Aberdeen Climate Action recently had a competition to design a mascot. Children completed entries at Climate Week North East earlier this month and the runner-up is my favourite. Meet McPiggy who eats plastic and poops paper. Designed and illustrated by the 8-year-old Ashton.
I thought of McPiggy this morning when I read about a true hero in Mumbai who, two years ago, started picking up plastic from his local beach. The beach was filthy and unsafe to use so he put on some gloves and got started.

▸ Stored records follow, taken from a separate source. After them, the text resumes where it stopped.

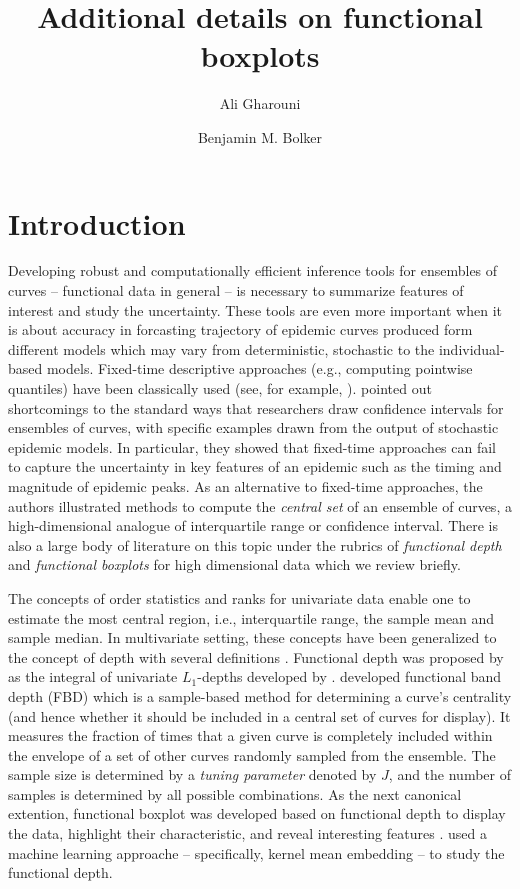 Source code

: \documentclass[fleqn,10pt,lineno]{wlpeerj}
\title{Additional details on functional boxplots \ali{a better title?}}
\author[1]{Ali Gharouni}
\author[1,2,3]{Benjamin M. Bolker}
\affil[1]{Department of Mathematics \& Statistics, McMaster University, Hamilton, Canada}
\affil[2]{Department of Biology, McMaster University, Hamilton, Canada}
\affil[3]{Michael G. DeGroote Institute for Infectious Disease Research, McMaster University, Hamilton, Canada}
\begin{document}
\flushbottom
\maketitle
\thispagestyle{empty}

\section*{Introduction}

Developing robust and computationally efficient inference tools for ensembles of curves -- functional data in general -- is necessary to summarize features of interest and study the uncertainty. These tools are even more important when it is about accuracy in forcasting trajectory of epidemic curves produced form different models which may vary from deterministic, stochastic to the individual-based models. Fixed-time descriptive approaches (e.g., computing pointwise quantiles) have been classically used (see, for example, \citep{ferguson2005strategies,chinazzi2020effect}). 
\cite{juul2021fixed} pointed out shortcomings to the standard ways that researchers draw confidence intervals for ensembles of curves, with specific examples drawn from the output of stochastic epidemic models. In particular, they showed that fixed-time approaches can fail to capture the uncertainty in key features of an epidemic such as the timing and magnitude of epidemic peaks. As an alternative to fixed-time approaches, the authors illustrated methods to compute the \emph{central set} of an ensemble of curves, a high-dimensional analogue of interquartile range or confidence interval. There is also a large body of literature on this topic under the rubrics of \emph{functional depth} and \emph{functional boxplots} for high dimensional data which we review briefly.

The concepts of order statistics and ranks for univariate data enable one to estimate the most central region,  i.e., interquartile range, the sample mean and sample median. In multivariate setting, these concepts have been generalized to the concept of depth with several definitions \citep{mahalanobis1936generalized, tukey1975mathematics, oja1983descriptive, liu1990notion, singh1991notion, vardi2000multivariate, zuo2003projection}. Functional depth was proposed by \cite{fraiman2001trimmed} as the integral of univariate $L_1$-depths developed by \cite{vardi2000multivariate}.
\cite{lopez2007depth} developed functional band depth (FBD) which is a sample-based method for determining a curve's centrality (and hence whether it should be included in a central set of curves for display). It measures the fraction of times that a given curve is completely included within the envelope of a set of other curves randomly sampled from the ensemble. The sample size is determined by a \emph{tuning parameter} denoted by $J$, and the number of samples is determined by all possible combinations. As the next canonical extention, functional boxplot was developed based on functional depth to display the data, highlight their characteristic, and reveal interesting features \citep{sun2011functional,sun2012exact}. \cite{wynne2021statistical} used a machine learning approache -- specifically, kernel mean embedding -- to study the functional depth.
\end{document}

He quickly realised it was too big a problem to fix alone and so he started asking locals for help. Initially people turned him down, probably because they viewed it as an insurmountable task. But he persisted and eventually led a team of volunteers who succeeded in cleaning up the beach and now the turtles have returned. Individuals and communities can make the world a better place. Never give up.
The next Climate Cafe is new Tuesday evening at 7pm, Waterstones Bookstore in Aberdeen. It’s on Hydroponics and Permaculture.
6 thoughts on “McPiggy and the meaning of life”
This shows that people can make a difference, that people can really address this horrific issue. And then perhaps climate change summits will ask for their help instead of squabbling in a petty way amongst themselves. Maybe they will even remember that it was the people who put them there in the first place. Maybe even the people will take notice of the paper-pooing pig. And it will all have started with an 8-year-old.
Reminds me of when my daughter asked why everyone wasn’t helping the refugees where she worked with us on the Hungary-Austria border (see my post about that) and couldn’t stop laughing when told that maybe they were afraid of the refugees because they worshipped a different God and had darker skin.
There is hope because there are children in this world like this. And adults against seemingly impossible odds making a difference in Mumbai. Love the pig, and this thought-provoking post. We have to have hope and McPiggy is one example of why we should have. Thanks for sharing.
Thanks so much for your uplifting comment. I agree that we can’t give up or lose hope and that we have to keep fighting for our children. My children make me want to leave the world a better place. They are the future.
Whoa the Mumbai story is wild. How cool!
Isn’t it fantastic! I hope they can keep it like that.
Reblogged this on My Life on the Chicago # 36 Bus and commented:
Here is a reblog from Rachael M of folks working to clean up places of great discard. Look for Miss Piggy by Ashton aged 8
It makes me think of the Aberdeen cycle campaign. Anything is possible.